The COVID-19 pandemic, caused by SARS-CoV-2, has produced a major global crisis, infected millions and killed hundreds of thousands throughout the world, collapsed health systems, generated social disruptions and paralyzed the global economy1. This unprecedented worldwide outbreak has consequences that are hard to predict but at least could be comparable to the 1918 influenza pandemic in terms of socio-economic and political impacts on our global society2. Societies are already adjusting to the fact that the world after the COVID-19 pandemic will be extremely different.

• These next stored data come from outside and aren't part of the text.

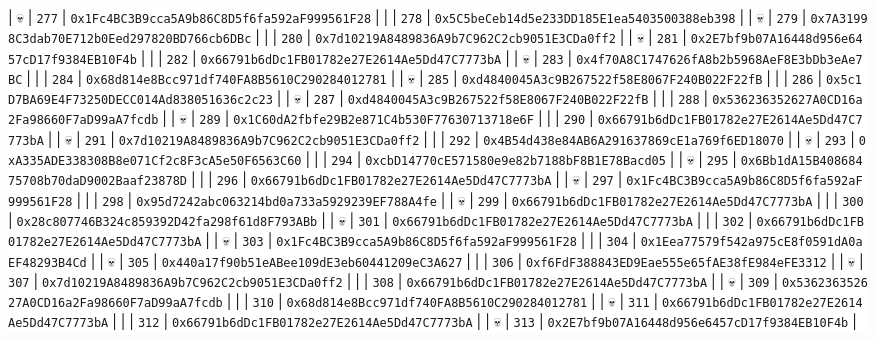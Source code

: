 | 💀 | `277` | `0x1Fc4BC3B9cca5A9b86C8D5f6fa592aF999561F28` |
|  | `278` | `0x5C5beCeb14d5e233DD185E1ea5403500388eb398` |
| 💀 | `279` | `0x7A31998C3dab70E712b0Eed297820BD766cb6DBc` |
|  | `280` | `0x7d10219A8489836A9b7C962C2cb9051E3CDa0ff2` |
| 💀 | `281` | `0x2E7bf9b07A16448d956e6457cD17f9384EB10F4b` |
|  | `282` | `0x66791b6dDc1FB01782e27E2614Ae5Dd47C7773bA` |
| 💀 | `283` | `0x4f70A8C1747626fA8b2b5968AeF8E3bDb3eAe7BC` |
|  | `284` | `0x68d814e8Bcc971df740FA8B5610C290284012781` |
| 💀 | `285` | `0xd4840045A3c9B267522f58E8067F240B022F22fB` |
|  | `286` | `0x5c1D7BA69E4F73250DECC014Ad838051636c2c23` |
| 💀 | `287` | `0xd4840045A3c9B267522f58E8067F240B022F22fB` |
|  | `288` | `0x536236352627A0CD16a2Fa98660F7aD99aA7fcdb` |
| 💀 | `289` | `0x1C60dA2fbfe29B2e871C4b530F77630713718e6F` |
|  | `290` | `0x66791b6dDc1FB01782e27E2614Ae5Dd47C7773bA` |
| 💀 | `291` | `0x7d10219A8489836A9b7C962C2cb9051E3CDa0ff2` |
|  | `292` | `0x4B54d438e84AB6A291637869cE1a769f6ED18070` |
| 💀 | `293` | `0xA335ADE338308B8e071Cf2c8F3cA5e50F6563C60` |
|  | `294` | `0xcbD14770cE571580e9e82b7188bF8B1E78Bacd05` |
| 💀 | `295` | `0x6Bb1dA15B40868475708b70daD9002Baaf23878D` |
|  | `296` | `0x66791b6dDc1FB01782e27E2614Ae5Dd47C7773bA` |
| 💀 | `297` | `0x1Fc4BC3B9cca5A9b86C8D5f6fa592aF999561F28` |
|  | `298` | `0x95d7242abc063214bd0a733a5929239EF788A4fe` |
| 💀 | `299` | `0x66791b6dDc1FB01782e27E2614Ae5Dd47C7773bA` |
|  | `300` | `0x28c807746B324c859392D42fa298f61d8F793ABb` |
| 💀 | `301` | `0x66791b6dDc1FB01782e27E2614Ae5Dd47C7773bA` |
|  | `302` | `0x66791b6dDc1FB01782e27E2614Ae5Dd47C7773bA` |
| 💀 | `303` | `0x1Fc4BC3B9cca5A9b86C8D5f6fa592aF999561F28` |
|  | `304` | `0x1Eea77579f542a975cE8f0591dA0aEF48293B4Cd` |
| 💀 | `305` | `0x440a17f90b51eABee109dE3eb60441209eC3A627` |
|  | `306` | `0xf6FdF388843ED9Eae555e65fAE38fE984eFE3312` |
| 💀 | `307` | `0x7d10219A8489836A9b7C962C2cb9051E3CDa0ff2` |
|  | `308` | `0x66791b6dDc1FB01782e27E2614Ae5Dd47C7773bA` |
| 💀 | `309` | `0x536236352627A0CD16a2Fa98660F7aD99aA7fcdb` |
|  | `310` | `0x68d814e8Bcc971df740FA8B5610C290284012781` |
| 💀 | `311` | `0x66791b6dDc1FB01782e27E2614Ae5Dd47C7773bA` |
|  | `312` | `0x66791b6dDc1FB01782e27E2614Ae5Dd47C7773bA` |
| 💀 | `313` | `0x2E7bf9b07A16448d956e6457cD17f9384EB10F4b` |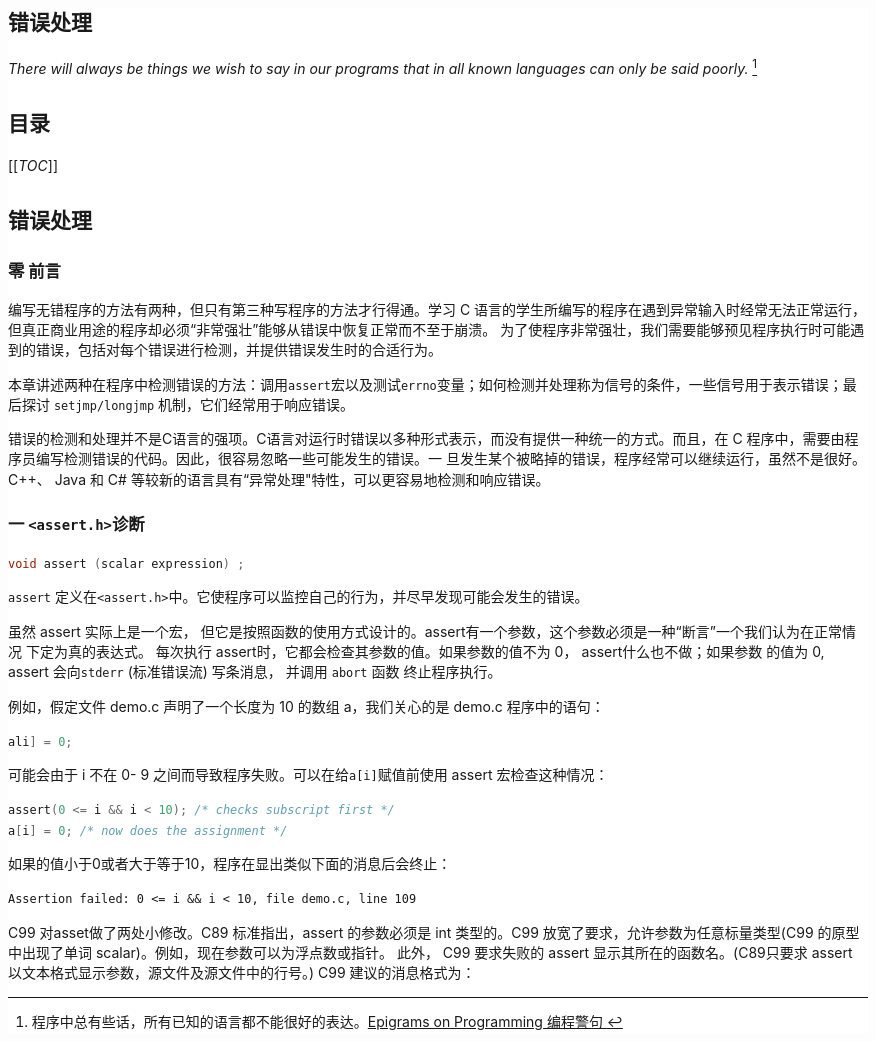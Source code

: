 ## 错误处理

*There will always be things we wish to say in our programs that in all known languages can only be said poorly.* [^1] 



## 目录



[[_TOC_]]
## 错误处理

### 零  前言

编写无错程序的方法有两种，但只有第三种写程序的方法才行得通。学习 C 语言的学生所编写的程序在遇到异常输入时经常无法正常运行，但真正商业用途的程序却必须“非常强壮”能够从错误中恢复正常而不至于崩溃。 为了使程序非常强壮，我们需要能够预见程序执行时可能遇到的错误，包括对每个错误进行检测，并提供错误发生时的合适行为。

本章讲述两种在程序中检测错误的方法：调用`assert`宏以及测试`errno`变量；如何检测并处理称为信号的条件，一些信号用于表示错误；最后探讨 `setjmp/longjmp` 机制，它们经常用于响应错误。

 错误的检测和处理并不是C语言的强项。C语言对运行时错误以多种形式表示，而没有提供一种统一的方式。而且，在 C 程序中，需要由程序员编写检测错误的代码。因此，很容易忽略一些可能发生的错误。一 旦发生某个被略掉的错误，程序经常可以继续运行，虽然不是很好。C++、 Java 和 C# 等较新的语言具有“异常处理"特性，可以更容易地检测和响应错误。



### 一  `<assert.h>`诊断

```c
void assert (scalar expression) ;
```

`assert` 定义在`<assert.h>`中。它使程序可以监控自己的行为，并尽早发现可能会发生的错误。

虽然 assert 实际上是一个宏， 但它是按照函数的使用方式设计的。assert有一个参数，这个参数必须是一种“断言”一个我们认为在正常情况 下定为真的表达式。 每次执行 assert时，它都会检查其参数的值。如果参数的值不为 0， assert什么也不做；如果参数
的值为 0, assert 会向`stderr` (标准错误流) 写条消息， 并调用 `abort` 函数 终止程序执行。

例如，假定文件 demo.c 声明了一个长度为 10 的数组 a，我们关心的是 demo.c 程序中的语句：

```c
ali] = 0;
```

可能会由于 i 不在 0- 9 之间而导致程序失败。可以在给`a[i]`赋值前使用 assert 宏检查这种情况：

```c
assert(0 <= i && i < 10); /* checks subscript first */
a[i] = 0; /* now does the assignment */
```

如果的值小于0或者大于等于10，程序在显出类似下面的消息后会终止：

```
Assertion failed: 0 <= i && i < 10, file demo.c, line 109
```

C99 对asset做了两处小修改。C89 标准指出，assert 的参数必须是 int 类型的。C99 放宽了要求，允许参数为任意标量类型(C99 的原型中出现了单词 scalar)。例如，现在参数可以为浮点数或指针。 此外， C99 要求失败的 assert 显示其所在的函数名。(C89只要求 assert 以文本格式显示参数，源文件及源文件中的行号。) C99 建议的消息格式为：


[^1]: 程序中总有些话，所有已知的语言都不能很好的表达。[Epigrams on Programming 编程警句 ](https://epigrams-on-programming.readthedocs.io/zh_CN/latest/epigrams.html)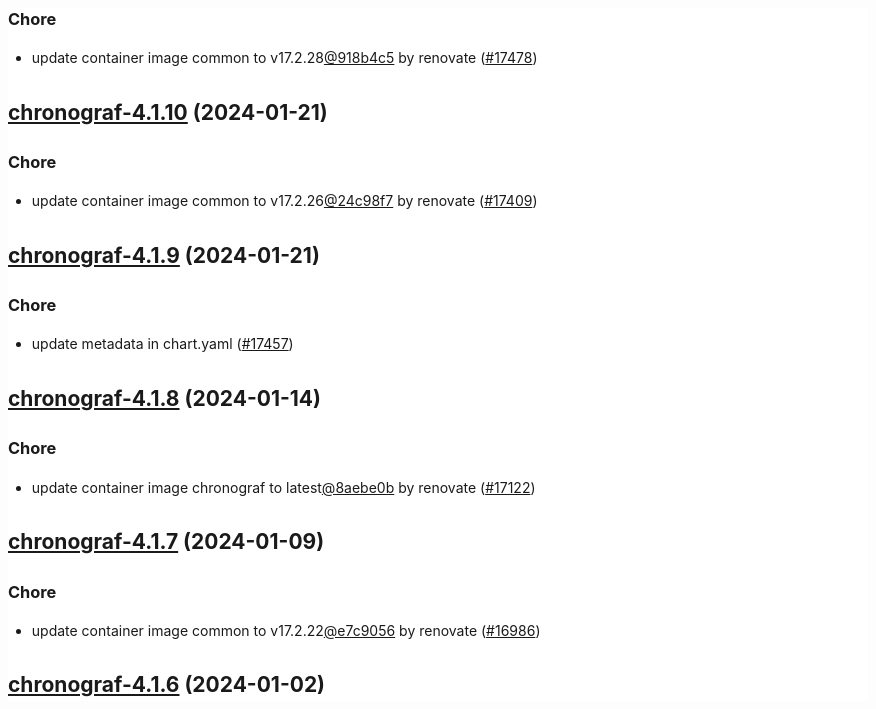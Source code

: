 ### Chore



- update container image common to v17.2.28[@918b4c5](https://github.com/918b4c5) by renovate ([#17478](https://github.com/truecharts/charts/issues/17478))


## [chronograf-4.1.10](https://github.com/truecharts/charts/compare/chronograf-4.1.9...chronograf-4.1.10) (2024-01-21)

### Chore



- update container image common to v17.2.26[@24c98f7](https://github.com/24c98f7) by renovate ([#17409](https://github.com/truecharts/charts/issues/17409))


## [chronograf-4.1.9](https://github.com/truecharts/charts/compare/chronograf-4.1.8...chronograf-4.1.9) (2024-01-21)

### Chore



- update metadata in chart.yaml ([#17457](https://github.com/truecharts/charts/issues/17457))


## [chronograf-4.1.8](https://github.com/truecharts/charts/compare/chronograf-4.1.7...chronograf-4.1.8) (2024-01-14)

### Chore



- update container image chronograf to latest[@8aebe0b](https://github.com/8aebe0b) by renovate ([#17122](https://github.com/truecharts/charts/issues/17122))




## [chronograf-4.1.7](https://github.com/truecharts/charts/compare/chronograf-4.1.6...chronograf-4.1.7) (2024-01-09)

### Chore



- update container image common to v17.2.22[@e7c9056](https://github.com/e7c9056) by renovate ([#16986](https://github.com/truecharts/charts/issues/16986))


## [chronograf-4.1.6](https://github.com/truecharts/charts/compare/chronograf-4.1.5...chronograf-4.1.6) (2024-01-02)
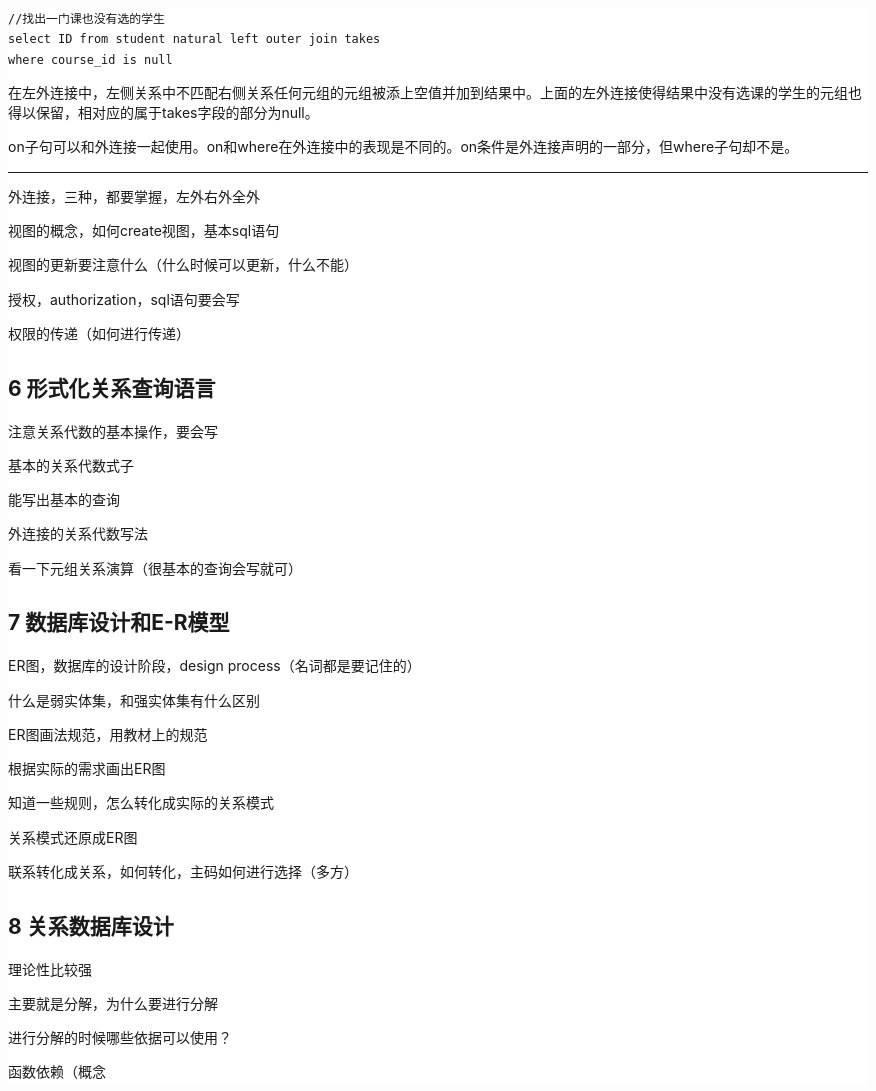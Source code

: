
 ```mysql
//找出一门课也没有选的学生
select ID from student natural left outer join takes
where course_id is null
```

在左外连接中，左侧关系中不匹配右侧关系任何元组的元组被添上空值并加到结果中。上面的左外连接使得结果中没有选课的学生的元组也得以保留，相对应的属于takes字段的部分为null。

on子句可以和外连接一起使用。on和where在外连接中的表现是不同的。on条件是外连接声明的一部分，但where子句却不是。



-----------

外连接，三种，都要掌握，左外右外全外

视图的概念，如何create视图，基本sql语句

视图的更新要注意什么（什么时候可以更新，什么不能）

授权，authorization，sql语句要会写

权限的传递（如何进行传递）

## 6 形式化关系查询语言

注意关系代数的基本操作，要会写

基本的关系代数式子

能写出基本的查询

外连接的关系代数写法

看一下元组关系演算（很基本的查询会写就可）

## 7 数据库设计和E-R模型

ER图，数据库的设计阶段，design process（名词都是要记住的）

什么是弱实体集，和强实体集有什么区别

ER图画法规范，用教材上的规范

根据实际的需求画出ER图

知道一些规则，怎么转化成实际的关系模式

关系模式还原成ER图

联系转化成关系，如何转化，主码如何进行选择（多方）

## 8 关系数据库设计

理论性比较强

主要就是分解，为什么要进行分解

进行分解的时候哪些依据可以使用？

函数依赖（概念
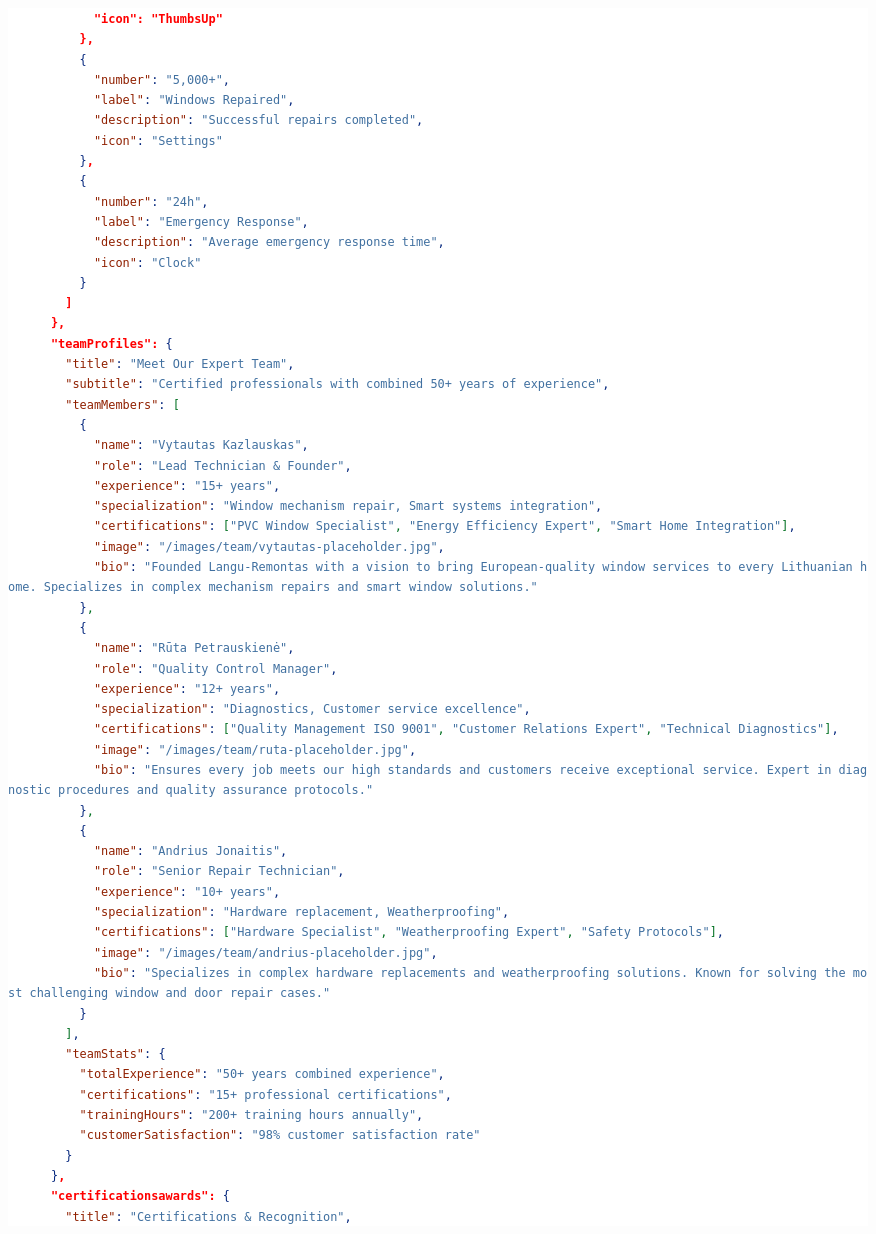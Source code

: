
 ```json
            "icon": "ThumbsUp"
          },
          {
            "number": "5,000+",
            "label": "Windows Repaired",
            "description": "Successful repairs completed",
            "icon": "Settings"
          },
          {
            "number": "24h",
            "label": "Emergency Response",
            "description": "Average emergency response time",
            "icon": "Clock"
          }
        ]
      },
      "teamProfiles": {
        "title": "Meet Our Expert Team",
        "subtitle": "Certified professionals with combined 50+ years of experience",
        "teamMembers": [
          {
            "name": "Vytautas Kazlauskas",
            "role": "Lead Technician & Founder",
            "experience": "15+ years",
            "specialization": "Window mechanism repair, Smart systems integration",
            "certifications": ["PVC Window Specialist", "Energy Efficiency Expert", "Smart Home Integration"],
            "image": "/images/team/vytautas-placeholder.jpg",
            "bio": "Founded Langu-Remontas with a vision to bring European-quality window services to every Lithuanian home. Specializes in complex mechanism repairs and smart window solutions."
          },
          {
            "name": "Rūta Petrauskienė",
            "role": "Quality Control Manager",
            "experience": "12+ years",
            "specialization": "Diagnostics, Customer service excellence",
            "certifications": ["Quality Management ISO 9001", "Customer Relations Expert", "Technical Diagnostics"],
            "image": "/images/team/ruta-placeholder.jpg",
            "bio": "Ensures every job meets our high standards and customers receive exceptional service. Expert in diagnostic procedures and quality assurance protocols."
          },
          {
            "name": "Andrius Jonaitis",
            "role": "Senior Repair Technician",
            "experience": "10+ years",
            "specialization": "Hardware replacement, Weatherproofing",
            "certifications": ["Hardware Specialist", "Weatherproofing Expert", "Safety Protocols"],
            "image": "/images/team/andrius-placeholder.jpg",
            "bio": "Specializes in complex hardware replacements and weatherproofing solutions. Known for solving the most challenging window and door repair cases."
          }
        ],
        "teamStats": {
          "totalExperience": "50+ years combined experience",
          "certifications": "15+ professional certifications",
          "trainingHours": "200+ training hours annually",
          "customerSatisfaction": "98% customer satisfaction rate"
        }
      },
      "certificationsawards": {
        "title": "Certifications & Recognition",
```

Scientists from multiple disciplines and public health experts have been mobilized across the globe to support policy makers and design strategies to mitigate as much as possible the impacts of COVID-19. Efforts have included the coordination and prompt release of underlying data, open discussions of different methodological approaches and sharing results to accelerate medicine and research discoveries. This inter-disciplinary and international effort is without precedent and shows that the scientific community can be rapidly mobilized to provide solutions and answers to urgent issues during global crises. Importantly, at a time of great uncertainty, many governments are unusually receptive to scientific inputs to inform evidence-based decision making, which is a positive shift in the midst of a difficult situation.
Yet, an event such as the current COVID-19 pandemic was a foregone conclusion. The rate of appearance of new emerging infectious diseases (EIDs), most of them with a wildlife origin, has increased in past decades3 and recent outbreaks including H5N14, MERS-CoV5, Zika6 and Ebola7 have previously raised concerns over their potential to cause pandemics. These outbreaks were controlled partly because their transmissibility and virulence made them more amenable to public health control measures. However, scientists and public health experts have been raising warnings for years about the potential for contagious avian influenza or coronavirus spillovers (among others)8 to become the next global pandemic 9, as they are frequently found in both domestic (e.g., pigs, cats, bovines, birds) and wild animals (e.g., bats, pangolins). They have also repeatedly shown their ability to infect humans through multiple spillover events that have led to human-to-human transmission.